Save the biggest cheer for halfback Cooper Cronk, because he was the significant other that allowed Melbourne to progress to the grand final without their most important player.

With Smith watching from the sidelines in a Storm fleece, Cronk cranked it up to a level he had not displayed before, providing a significant hand in two of Melbourne's tries and a foot for a third (their first, showing fleet of said foot first, and then devastating accuracy to find winger Steve Turner with a pin-point kick).

Having taken the captain's armband from Smith, Cronk had also taken the most important player badge as well. He barked in typical high-pitched and high-intensity fashion and he sparked the Storm in inspirational fashion.

He was not alone, mind you. To continue the spine theme, the forwards showed their own backbone to keep Cronulla scoreless for the entire fixture.

And we all must have fallen for the three-player trick. The Storm might have lost Smith, Jeremy Smith and Ryan Hoffman, but they still had eight current Origin players in their starting line-up. Compare that to the Sharks' solitary representative, Paul Gallen.

While the Storm had won just a single game without Smith this year - against, ahem, Halifax - they had not played a finals game without him, when the big players lift to big places. Their team is full of them.

And while potentially devastating, the loss of Smith had not caught Melbourne completely on the hop. Coach Craig Bellamy had been training his team with Russell Aitken, his somewhat surprising choice as Smith's replacement, at dummy half since Tuesday - more than 24 hours before Smith was suspended at the NRL judiciary. A case of forward thinking for life without their most important forward.

Still, they were a touch off their game early on, and understandably so. Aitken, who had played just eight games this season, and Turner found themselves in a muddle and the replacement rake later knocked on from dummy half.

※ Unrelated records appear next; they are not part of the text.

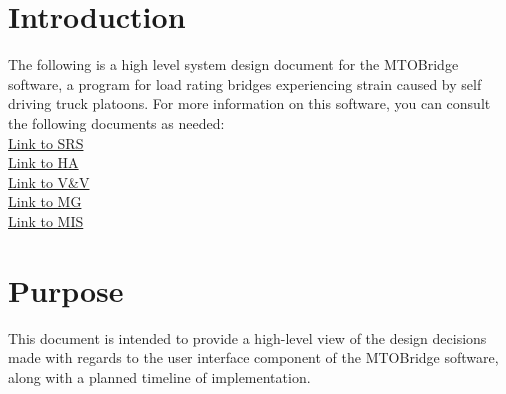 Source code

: \documentclass[12pt, titlepage]{article}
\begin{document}
\tableofcontents

\newpage

\listoftables

\listoffigures

\newpage


\section{Introduction}
The following is a high level system design document for the MTOBridge software, a program for load rating bridges experiencing strain caused by self driving truck platoons. For more information on this software, you can consult the following documents as needed:\\
\href{../../SRS/SRS.pdf}{Link to SRS}\\
\href{../../HazardAnalysis/HazardAnalysis.pdf}{Link to HA}\\
\href{../../VnVPlan/VnVPlan.pdf}{Link to V\&V}\\
\href{../../Design/SoftArchitecture/MG.pdf}{Link to MG}\\
\href{../../Design/SystDesign/SystDes.pdf}{Link to MIS}\\
\section{Purpose}
This document is intended to provide a high-level view of the design decisions made with regards to the user interface component of the MTOBridge software, along with a planned timeline of implementation.
\end{document}
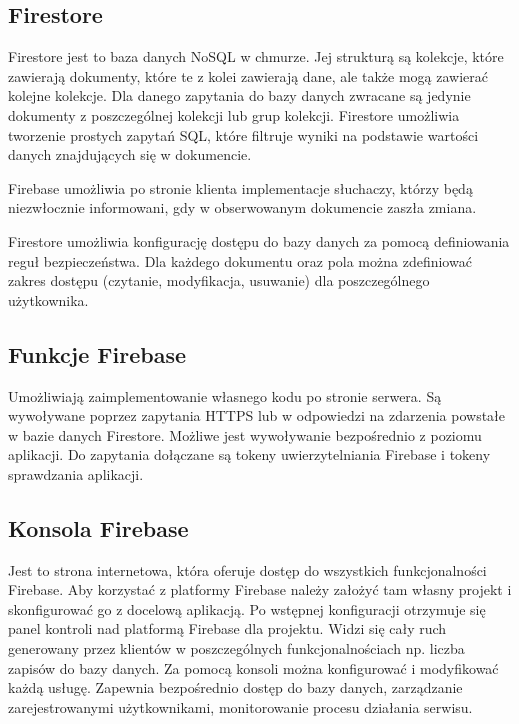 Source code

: \subsection{Firestore}

Firestore jest to baza danych NoSQL w chmurze. Jej strukturą są kolekcje, które zawierają dokumenty, które te z kolei zawierają dane, ale także mogą zawierać kolejne kolekcje. 
Dla danego zapytania do bazy danych zwracane są jedynie dokumenty z poszczególnej kolekcji lub grup kolekcji. Firestore umożliwia tworzenie prostych zapytań SQL, które filtruje wyniki na podstawie wartości danych znajdujących się w dokumencie. 

Firebase umożliwia po stronie klienta implementacje słuchaczy, którzy będą niezwłocznie informowani, gdy w obserwowanym dokumencie zaszła zmiana. 

Firestore umożliwia konfigurację dostępu do bazy danych za pomocą definiowania reguł bezpieczeństwa. Dla każdego dokumentu oraz pola można zdefiniować zakres dostępu (czytanie, modyfikacja, usuwanie) dla poszczególnego użytkownika.


\subsection{Funkcje Firebase}

Umożliwiają zaimplementowanie własnego kodu po stronie serwera. Są wywoływane poprzez zapytania HTTPS lub w odpowiedzi na zdarzenia powstałe w bazie danych Firestore. 
Możliwe jest wywoływanie bezpośrednio z poziomu aplikacji. Do zapytania dołączane są tokeny uwierzytelniania Firebase i tokeny sprawdzania aplikacji.

\subsection{Konsola Firebase}

Jest to strona internetowa, która oferuje dostęp do wszystkich funkcjonalności Firebase. Aby korzystać z platformy Firebase należy założyć tam własny projekt i skonfigurować go z docelową aplikacją. Po wstępnej konfiguracji otrzymuje się panel kontroli nad platformą Firebase dla projektu. Widzi się cały ruch generowany przez klientów w poszczególnych funkcjonalnościach np. liczba zapisów do bazy danych. Za pomocą konsoli można konfigurować i modyfikować każdą usługę. Zapewnia bezpośrednio dostęp do bazy danych, zarządzanie zarejestrowanymi użytkownikami, monitorowanie procesu działania serwisu. 

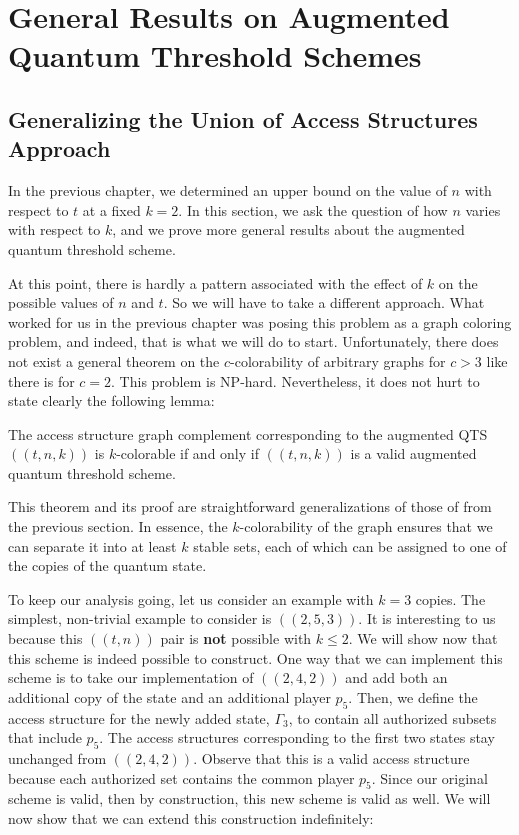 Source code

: \chapter{General Results on Augmented Quantum Threshold Schemes}

\section{Generalizing the Union of Access Structures Approach}

In the previous chapter, we determined an upper bound on the value of $n$ with respect to $t$ at a fixed $k=2$. In this section, we ask the question of how $n$ varies with respect to $k$, and we prove more general results about the augmented quantum threshold scheme. 

At this point, there is hardly a pattern associated with the effect of $k$ on the possible values of $n$ and $t$. So we will have to take a different approach. What worked for us in the previous chapter was posing this problem as a graph coloring problem, and indeed, that is what we will do to start. Unfortunately, there does not exist a general theorem on the $c$-colorability of arbitrary graphs for $c > 3$ like there is for $c=2$. This problem is NP-hard. Nevertheless, it does not hurt to state clearly the following lemma:

\begin{lemma}
    \label{lem:k-color-access}
    The access structure graph complement corresponding to the augmented QTS $((t,n,k))$ is $k$-colorable if and only if $((t,n,k))$ is a valid augmented quantum threshold scheme.
\end{lemma}

This theorem and its proof are straightforward generalizations of those of  from the previous section. In essence, the $k$-colorability of the graph ensures that we can separate it into at least $k$ stable sets, each of which can be assigned to one of the copies of the quantum state.

To keep our analysis going, let us consider an example with $k=3$ copies. The simplest, non-trivial example to consider is $((2,5,3))$. It is interesting to us because this $((t,n))$ pair is \textbf{not} possible with $k \leq 2$. We will show now that this scheme is indeed possible to construct. One way that we can implement this scheme is to take our implementation of $((2,4,2))$ and add both an additional copy of the state and an additional player $p_5$. Then, we define the access structure for the newly added state, $\Gamma_3$, to contain all authorized subsets that include $p_5$. The access structures corresponding to the first two states stay unchanged from $((2,4,2))$. Observe that this is a valid access structure because each authorized set contains the common player $p_5$. Since our original scheme is valid, then by construction, this new scheme is valid as well. We will now show that we can extend this construction indefinitely:

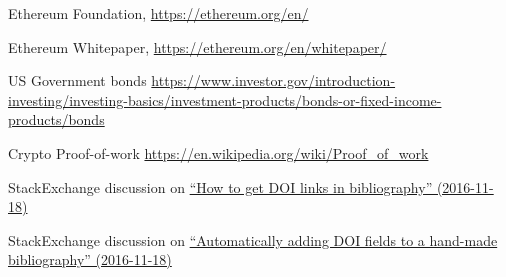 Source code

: \documentclass[a4paper,onecolumn, superscriptaddress,10pt,accepted=2020-05-01,issue=1, volume=2, shorttitle=papers]{compositionalityarticle}
\begin{document}

\begin{thebibliography}{9}
  Ethereum Foundation,
  \href{https://ethereum.org/en/}{https://ethereum.org/en/}

  Ethereum Whitepaper,
  \href{https://ethereum.org/en/whitepaper/}{https://ethereum.org/en/whitepaper/}

  US Government bonds 
  \href{https://www.investor.gov/introduction-investing/investing-basics/investment-products/bonds-or-fixed-income-products/bonds}{https://www.investor.gov/introduction-investing/investing-basics/investment-products/bonds-or-fixed-income-products/bonds}

  Crypto Proof-of-work 
  \href{https://en.wikipedia.org/wiki/Proof_of_work}{https://en.wikipedia.org/wiki/Proof_of_work}

  StackExchange discussion on \href{http://tex.stackexchange.com/questions/3802/how-to-get-doi-links-in-bibliography}{``How to get DOI links in bibliography'' (2016-11-18)}
  
  StackExchange discussion on \href{http://tex.stackexchange.com/questions/6810/automatically-adding-doi-fields-to-a-hand-made-bibliography}{``Automatically adding DOI fields to a hand-made bibliography'' (2016-11-18)}

\end{thebibliography}



\onecolumn\newpage
\end{document}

It was the Sharks looking even more confused that allowed the cracks in the Melbourne side to be covered over with something more significant than paper.

Indeed, it was another absentee that was having far more of an impact on this contest, even if it had only a fraction of the newspaper print.

Brett Seymour's absence forced the Sharks to blood Blake Green in finals footy. He has played less football than Aitken, and it showed in the early stages.

Cronk split the five-eighth and Green's skipper Gallen - hampered by a thigh injury for a fortnight and thus not running absolutely freely - for Turner's, and the side's, first try.

Green looked green. And even greener after two errors. He regained some confidence when his hit forced the ball from Michael Crocker's grasp.

But Melbourne sent their men at him relentlessly, and successfully, when Cronk's sublime ball for Israel Folau put him one-on-one with Green just a few metres out. Green, at 22, has almost three years on Folau, but the Melbourne player, conversely, has 44 more NRL games on his rival. Green had no chance.

It was no surprise both were made to work in the first half. By half-time, Aitken had made 22 tackles, second only to Dallas Johnson, while Aitken made 19.

What did surprise was Melbourne's ability to put the result in the can without Cam Smith by that very stage. A surprise to anyone outside Bellamy's immediate family, anyway. Or Cronk's.